┌────────

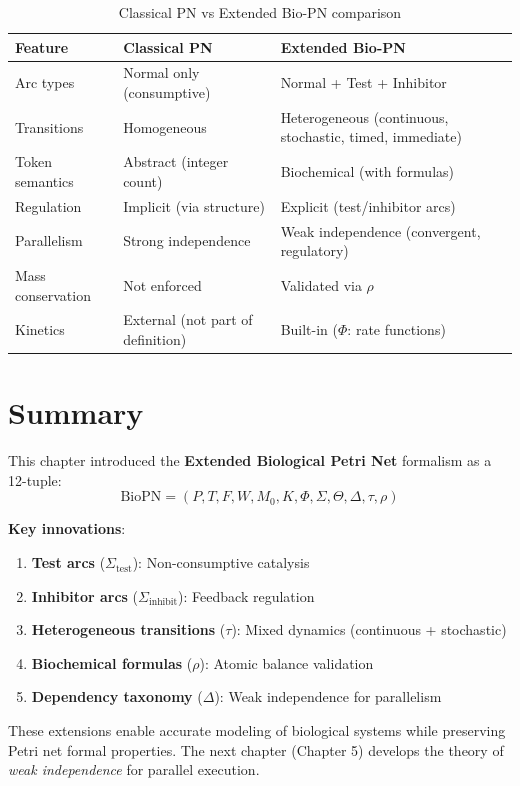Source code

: \begin{table}[htbp]
\centering
\caption{Classical PN vs Extended Bio-PN comparison}
\label{tab:classical-vs-extended}
\begin{tabular}{p{4cm}p{4.5cm}p{4.5cm}}
\toprule
\textbf{Feature} & \textbf{Classical PN} & \textbf{Extended Bio-PN} \\
\midrule
Arc types & Normal only (consumptive) & Normal + Test + Inhibitor \\
Transitions & Homogeneous & Heterogeneous (continuous, stochastic, timed, immediate) \\
Token semantics & Abstract (integer count) & Biochemical (with formulas) \\
Regulation & Implicit (via structure) & Explicit (test/inhibitor arcs) \\
Parallelism & Strong independence & Weak independence (convergent, regulatory) \\
Mass conservation & Not enforced & Validated via $\rho$ \\
Kinetics & External (not part of definition) & Built-in ($\Phi$: rate functions) \\
\bottomrule
\end{tabular}
\end{table}

\section{Summary}
\label{sec:chapter4-summary}

This chapter introduced the \textbf{Extended Biological Petri Net} formalism as a 12-tuple:
%
\[
\text{BioPN} = (P, T, F, W, M_0, K, \Phi, \Sigma, \Theta, \Delta, \tau, \rho)
\]

\noindent\textbf{Key innovations}:
\begin{enumerate}
    \item \textbf{Test arcs} ($\Sigma_{\text{test}}$): Non-consumptive catalysis
    \item \textbf{Inhibitor arcs} ($\Sigma_{\text{inhibit}}$): Feedback regulation
    \item \textbf{Heterogeneous transitions} ($\tau$): Mixed dynamics (continuous + stochastic)
    \item \textbf{Biochemical formulas} ($\rho$): Atomic balance validation
    \item \textbf{Dependency taxonomy} ($\Delta$): Weak independence for parallelism
\end{enumerate}

These extensions enable accurate modeling of biological systems while preserving Petri net formal properties. The next chapter (Chapter 5) develops the theory of \emph{weak independence} for parallel execution.
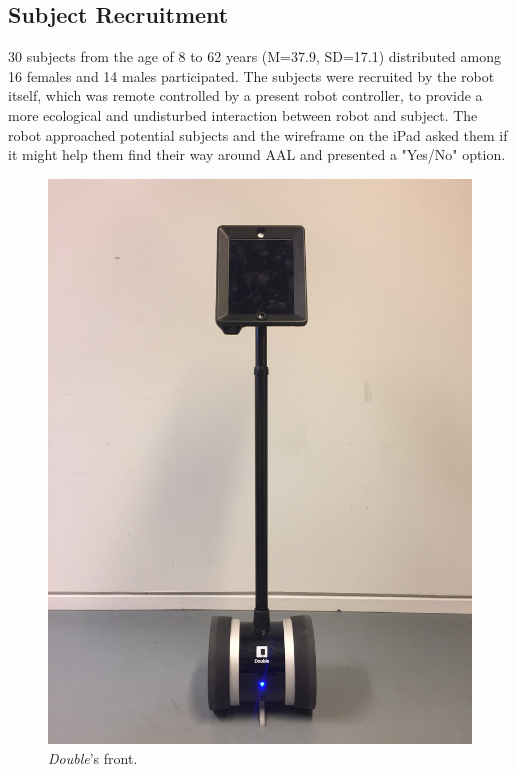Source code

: \subsection{Subject Recruitment}
30 subjects from the age of 8 to 62 years (M=37.9, SD=17.1) distributed among 16 females and 14 males participated. The subjects were recruited by the robot itself, which was remote controlled by a present robot controller, to provide a more ecological and undisturbed interaction between robot and subject. The robot approached potential subjects and the wireframe on the iPad asked them if it might help them find their way around AAL and presented a "Yes/No" option. 
%
\begin{figure}[H]
\centering
\begin{minipage}{.25\textwidth}
  \centering
  \includegraphics[width=\linewidth, angle =-90]{Figure/ModificeretDoubleFront}
  \caption{\textit{Double}'s front.}
  \label{fig:ModificeretDoubleFront}
\end{minipage}%

\end{figure}
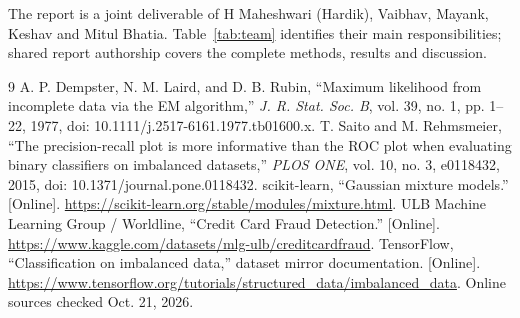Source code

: \documentclass[conference]{IEEEtran}
\begin{document}
The report is a joint deliverable of H Maheshwari (Hardik), Vaibhav, Mayank, Keshav and Mitul Bhatia. Table~\ref{tab:team} identifies their main responsibilities; shared report authorship covers the complete methods, results and discussion.

\newpage
\begin{thebibliography}{9}
 A. P. Dempster, N. M. Laird, and D. B. Rubin, ``Maximum likelihood from incomplete data via the EM algorithm,'' \emph{J. R. Stat. Soc. B}, vol. 39, no. 1, pp. 1--22, 1977, doi: 10.1111/j.2517-6161.1977.tb01600.x.
 T. Saito and M. Rehmsmeier, ``The precision-recall plot is more informative than the ROC plot when evaluating binary classifiers on imbalanced datasets,'' \emph{PLOS ONE}, vol. 10, no. 3, e0118432, 2015, doi: 10.1371/journal.pone.0118432.
 scikit-learn, ``Gaussian mixture models.'' [Online]. \url{https://scikit-learn.org/stable/modules/mixture.html}.
 ULB Machine Learning Group / Worldline, ``Credit Card Fraud Detection.'' [Online]. \url{https://www.kaggle.com/datasets/mlg-ulb/creditcardfraud}.
 TensorFlow, ``Classification on imbalanced data,'' dataset mirror documentation. [Online]. \url{https://www.tensorflow.org/tutorials/structured_data/imbalanced_data}. Online sources checked Oct. 21, 2026.
\end{thebibliography}
\end{document}
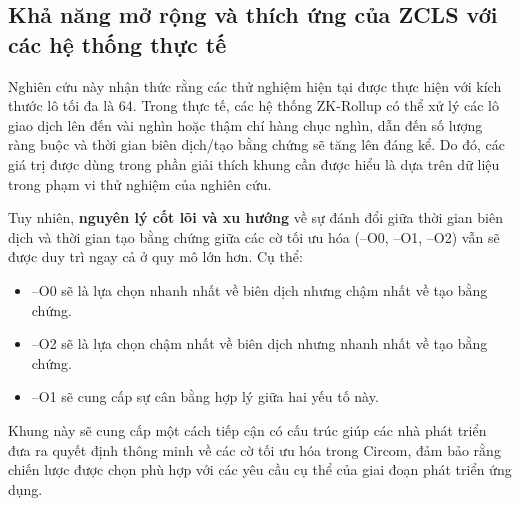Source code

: 
    \subsection{Khả năng mở rộng và thích ứng của ZCLS với các hệ thống thực tế}

    Nghiên cứu này nhận thức rằng các thử nghiệm hiện tại được thực hiện với kích thước lô tối đa là 64. Trong thực tế, các hệ thống ZK-Rollup có thể xử lý các lô giao dịch lên đến vài nghìn hoặc thậm chí hàng chục nghìn, dẫn đến số lượng ràng buộc và thời gian biên dịch/tạo bằng chứng sẽ tăng lên đáng kể. Do đó, các giá trị được dùng trong phần giải thích khung cần được hiểu là dựa trên dữ liệu trong phạm vi thử nghiệm của nghiên cứu.

    Tuy nhiên, \textbf{nguyên lý cốt lõi và xu hướng} về sự đánh đổi giữa thời gian biên dịch và thời gian tạo bằng chứng giữa các cờ tối ưu hóa (--O0, --O1, --O2) vẫn sẽ được duy trì ngay cả ở quy mô lớn hơn. Cụ thể:

    \begin{itemize}
    \item --O0 sẽ là lựa chọn nhanh nhất về biên dịch nhưng chậm nhất về tạo bằng chứng.
    \item --O2 sẽ là lựa chọn chậm nhất về biên dịch nhưng nhanh nhất về tạo bằng chứng.
    \item --O1 sẽ cung cấp sự cân bằng hợp lý giữa hai yếu tố này.
    \end{itemize}

    
    Khung này sẽ cung cấp một cách tiếp cận có cấu trúc giúp các nhà phát triển đưa ra quyết định thông minh về các cờ tối ưu hóa trong Circom, đảm bảo rằng chiến lược được chọn phù hợp với các yêu cầu cụ thể của giai đoạn phát triển ứng dụng.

└────────

> _YOUR INSTRUCTIONS_
Identify each line in the records above that contains the word "chọn", and copy it out in full.

> _WRITTEN ANSWER_
    \item --O0 sẽ là lựa chọn nhanh nhất về biên dịch nhưng chậm nhất về tạo bằng chứng.
    \item --O2 sẽ là lựa chọn chậm nhất về biên dịch nhưng nhanh nhất về tạo bằng chứng.
    Khung này sẽ cung cấp một cách tiếp cận có cấu trúc giúp các nhà phát triển đưa ra quyết định thông minh về các cờ tối ưu hóa trong Circom, đảm bảo rằng chiến lược được chọn phù hợp với các yêu cầu cụ thể của giai đoạn phát triển ứng dụng.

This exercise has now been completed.